2. Bruch des ESM-Vertrags
Der ESM-Vertrag erlaubt nur Hilfen an Staaten, nicht an Banken. Der direkte Kapitalfluss an private Institute ist dort nicht vorgesehen. Eine solche Ausweitung hätte eine Vertragsänderung benötigt – das ist nicht erfolgt.
3. Umgehung des Parlaments
Zentrale Kriterien der neuen Bankenhilfe wurden nicht im Bundestag, sondern nur im Haushaltsausschuss unter Ausschluss der Öffentlichkeit beschlossen.
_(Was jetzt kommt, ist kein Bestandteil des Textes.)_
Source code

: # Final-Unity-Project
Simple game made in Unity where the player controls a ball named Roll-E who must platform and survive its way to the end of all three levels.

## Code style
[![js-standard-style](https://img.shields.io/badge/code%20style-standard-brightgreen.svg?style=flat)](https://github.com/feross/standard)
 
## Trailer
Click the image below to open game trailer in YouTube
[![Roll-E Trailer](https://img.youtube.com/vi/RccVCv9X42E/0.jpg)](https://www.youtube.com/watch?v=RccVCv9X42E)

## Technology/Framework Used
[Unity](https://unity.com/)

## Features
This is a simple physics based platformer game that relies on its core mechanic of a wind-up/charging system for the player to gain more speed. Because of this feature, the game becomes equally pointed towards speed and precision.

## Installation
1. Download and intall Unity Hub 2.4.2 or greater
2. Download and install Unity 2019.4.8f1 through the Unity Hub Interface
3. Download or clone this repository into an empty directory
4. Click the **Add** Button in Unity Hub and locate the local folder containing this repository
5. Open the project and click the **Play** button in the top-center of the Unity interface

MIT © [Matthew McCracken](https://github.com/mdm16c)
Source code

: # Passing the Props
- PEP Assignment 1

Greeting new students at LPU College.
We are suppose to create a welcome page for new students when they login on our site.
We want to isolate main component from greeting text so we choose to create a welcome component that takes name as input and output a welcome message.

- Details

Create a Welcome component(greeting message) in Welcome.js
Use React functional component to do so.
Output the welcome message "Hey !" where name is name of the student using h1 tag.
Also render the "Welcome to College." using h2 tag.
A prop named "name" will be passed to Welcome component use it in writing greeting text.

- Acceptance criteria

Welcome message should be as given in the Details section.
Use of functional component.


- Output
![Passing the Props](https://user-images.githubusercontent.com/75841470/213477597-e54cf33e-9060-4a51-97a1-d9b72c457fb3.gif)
Damit wurde:
- die öffentliche Debatte ausgehebelt,
- die Entscheidung wenigen Abgeordneten überlassen,
- die demokratische Kontrolle stark eingeschränkt.
Der ursprüngliche Schutzmechanismus – jetzt ausgehöhlt
Der ESM wurde mit strengen Bedingungen geschaffen. Dazu zählten:
- Hilfen nur in extremer Not (ultima ratio),
- Anpassungsprogramme für betroffene Staaten (z. B. Sparmaßnahmen),
- Rückzahlungspflicht durch den Staat.
Jetzt können marode Banken gerettet werden – ohne:
- Anpassungsprogramme des Staates,
- klare Rückzahlungsverpflichtungen,
- Rückhalt durch nationale Haushaltsdisziplin.
Tabelle: Alt vs. Neu – Hilfe durch den ESM
Merkmal | Bisheriger ESM-Mechanismus | Neue Direktrekapitalisierung |
---|---|---|
Hilfeempfänger | Staaten | Banken |
Rückzahlungspflicht | Staat haftet | Bank haftet (unsicher) |
Voraussetzung | Gefahr für Euro-Raum insgesamt | Gefahr für einzelnen Staat |
Beteiligung Parlament | Zustimmung Bundestag | Ausschussbeschluss unter Ausschluss der Öffentlichkeit |
Warnsignale aus der Praxis
Schon bei früheren Rettungsaktionen wurden politische Versprechen gebrochen. Erinnern Sie sich?
- 2010: „Einmalige Rettung Griechenlands“ – es folgten weitere.
- 2012: „Keine direkte Bankenhilfe durch den ESM“ – jetzt doch.
- 2014: „Steuerzahler haften nicht für Banken“ – und nun?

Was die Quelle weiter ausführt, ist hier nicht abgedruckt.